Bir rezalet öyküsü!
Abone olRuhat Mengi, TV programlarından oldukça rahatsız. Mengi'ye göre; bazı programlar, insanı insan olmaktan çıkarıyor ve toplumu sonu belli olmayan yerlere götürüyor...
Ruhat Mengi, son yıllarda oldukça fazla yayılan, kalitesi düşük
ve topluma kötü örnek olan programlardan o kadar nefret etmiski,
sonunda dayanamamış ve tüm içindekileri dökmüş. Mengi, son yazısı
"Bir rezalet öyküsü!" ile bu programlara ateş püskürmüş.
Hiç şüphe yok ki bu yazının başlığı Türkiye'de ilgi çekmek için
yeterlidir. Bizimkinden daha çok rezalete, skandala meraklı ve o
skandalların başrol oyuncularının prim yaptığı bir ülke yoktur
çünkü... Öyle olmasaydı medya haberlerimiz, TV programlarımız bu
hale gelebilir miydi?
Aklı başında bir toplum bu sefil görüntünün devamına izin verir
miydi?
Ya toplu bir histeri nöbeti geçirmekteyiz veya aramızdan -benim
gibi- bazıları topluma uyum sorunları yaşamakta. Başka izahı yok
bunun.
Skandallar boy boy sürüyor. Ciddi kurumlarda çalışanların
yolsuzlukları, bakanların, genel müdürlerin kendi yakınlarına veya
şirketlerine devlet gücünü kullanarak sağladığı imkânlar görülüp
duyuluyor ama (artık kanıksandığı için) kimse tınmıyor, bankaları
bu kez sahipleri değil çalışanları soyuyor, çocuk yaştaki kızlar
aileleri tarafından onlarca kişiye pazarlanıyor, sapıklar, caniler
kol geziyor ve turist çocuklara tecavüz ediyor, öldürüyor. Öte
yanda Ramazan nedeniyle "din" ticareti yapanlar iyice gemi azıya
alıyor. Türbelerde ekmek ve sirkeyle veya ekmeği taşlara sürerek
oruç açma sahneleri TV programlarına konu oluyor. Uçaklarda
insanlar "abdest alıyorum" diyerek tuvaletleri diğer yolcuların
kullanamayacağı hale getiriyorlar. İftar yemeğini beğenmeyen
adamlar karılarını hastanelik ediyor, yuvalardan sonra şimdi de
ilköğretim okullarında müdürler öğrencileri taciz ediyor.
Çıldırmadıysak nedir bu?
Gelinim olma lütfen!
Bütün bu rezaletlerin bir numaralı sorumlusu cehalet! Eğitimsizlik!
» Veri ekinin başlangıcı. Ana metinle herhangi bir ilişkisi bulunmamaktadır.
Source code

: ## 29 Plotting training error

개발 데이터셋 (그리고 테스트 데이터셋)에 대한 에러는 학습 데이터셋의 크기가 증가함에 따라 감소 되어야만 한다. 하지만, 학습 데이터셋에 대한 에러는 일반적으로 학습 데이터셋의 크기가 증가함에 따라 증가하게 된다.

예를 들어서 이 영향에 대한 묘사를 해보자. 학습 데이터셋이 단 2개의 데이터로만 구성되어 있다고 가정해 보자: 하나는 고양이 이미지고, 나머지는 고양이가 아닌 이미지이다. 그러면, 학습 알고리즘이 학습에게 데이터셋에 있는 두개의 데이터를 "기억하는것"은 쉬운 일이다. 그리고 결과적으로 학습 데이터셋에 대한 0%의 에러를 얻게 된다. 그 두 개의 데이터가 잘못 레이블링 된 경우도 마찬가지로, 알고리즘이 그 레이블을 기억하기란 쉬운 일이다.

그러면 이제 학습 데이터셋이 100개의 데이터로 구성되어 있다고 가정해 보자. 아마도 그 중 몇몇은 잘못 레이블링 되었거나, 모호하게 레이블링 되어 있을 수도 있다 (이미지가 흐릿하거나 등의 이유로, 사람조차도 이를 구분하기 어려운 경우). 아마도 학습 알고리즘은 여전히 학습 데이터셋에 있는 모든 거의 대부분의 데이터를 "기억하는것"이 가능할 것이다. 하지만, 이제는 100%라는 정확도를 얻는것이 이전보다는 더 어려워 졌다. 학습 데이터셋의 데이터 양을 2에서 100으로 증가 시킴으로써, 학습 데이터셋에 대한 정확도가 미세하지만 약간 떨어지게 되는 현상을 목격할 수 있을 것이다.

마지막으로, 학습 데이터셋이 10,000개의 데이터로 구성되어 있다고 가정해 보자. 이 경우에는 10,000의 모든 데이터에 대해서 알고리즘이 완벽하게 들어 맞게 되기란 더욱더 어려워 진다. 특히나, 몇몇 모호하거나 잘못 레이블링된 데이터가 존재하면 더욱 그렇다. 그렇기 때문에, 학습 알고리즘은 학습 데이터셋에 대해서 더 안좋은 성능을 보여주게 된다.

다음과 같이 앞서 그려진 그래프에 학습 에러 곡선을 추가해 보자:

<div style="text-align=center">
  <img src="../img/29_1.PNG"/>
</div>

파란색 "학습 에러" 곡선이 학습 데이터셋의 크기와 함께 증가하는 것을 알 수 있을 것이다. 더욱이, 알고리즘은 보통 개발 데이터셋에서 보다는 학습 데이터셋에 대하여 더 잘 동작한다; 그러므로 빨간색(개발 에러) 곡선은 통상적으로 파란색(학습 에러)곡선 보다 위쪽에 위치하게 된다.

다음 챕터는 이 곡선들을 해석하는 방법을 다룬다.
Aslında en yaygın eğitim aracı olan ve diğer ülkelerde bu nedenle
kullanılan TV'lerin de şiddeti, cehaleti, ilkesizliği
körüklemesi!
Evet, toplumun başına "yöneteceğim" iddiasıyla geçen tüm hükümetler
ve TV'leri yönetenler Türkiye'deki bu tablonun sorumlusudur. Onlar,
en önemli sorunumuzun cehalet ve eğitimsizlik olduğunu bilmelerine
rağmen popülizm ve çıkar peşine düşmüş, kötü alışkanlıkların,
düşüncelerin ortadan kalkması için çalışacaklarına,
denetleyeceklerine tam aksini yapmışlardır. Ve hâlâ
yapmaktalar.
Haberlere, programlara bakmak bile bunu görmek için yeterli.
Teröristler "masum gençler" gibi empoze ediliyor, TV dizilerinde
"profesyonel fahişe"lik sanki okullu kızlar için alternatif bir
geçim kaynağı gibi... Aynı dizilerde kavgasız, küfürsüz tek bir
konuşma, tek bir sahne yok.
Sadece "Gelinim olur musun?" programı başlıbaşına bir rezalet
öyküsü. Aynı evin içine kapatılan genç kızlar, kaynana ve damat
adayları birbirini yiyor. Canhıraş feryatlar, sinir krizleri,
tehditler, yumruklaşma ve küfürler gırla gidiyor. Öyle ki o arada
evin pisliğini görmek başlıbaşına bu kızları 'gelin' olarak
istememek için yeterli aslında (erkeklerin bölümü daha temiz ve
düzenli) ama o önemli değil.
Hangi kız veya hangi kaynana daha çok bağırıyor ve ağlıyorsa o
haftanın birincisi bu aday... Örneğe bakar mısınız?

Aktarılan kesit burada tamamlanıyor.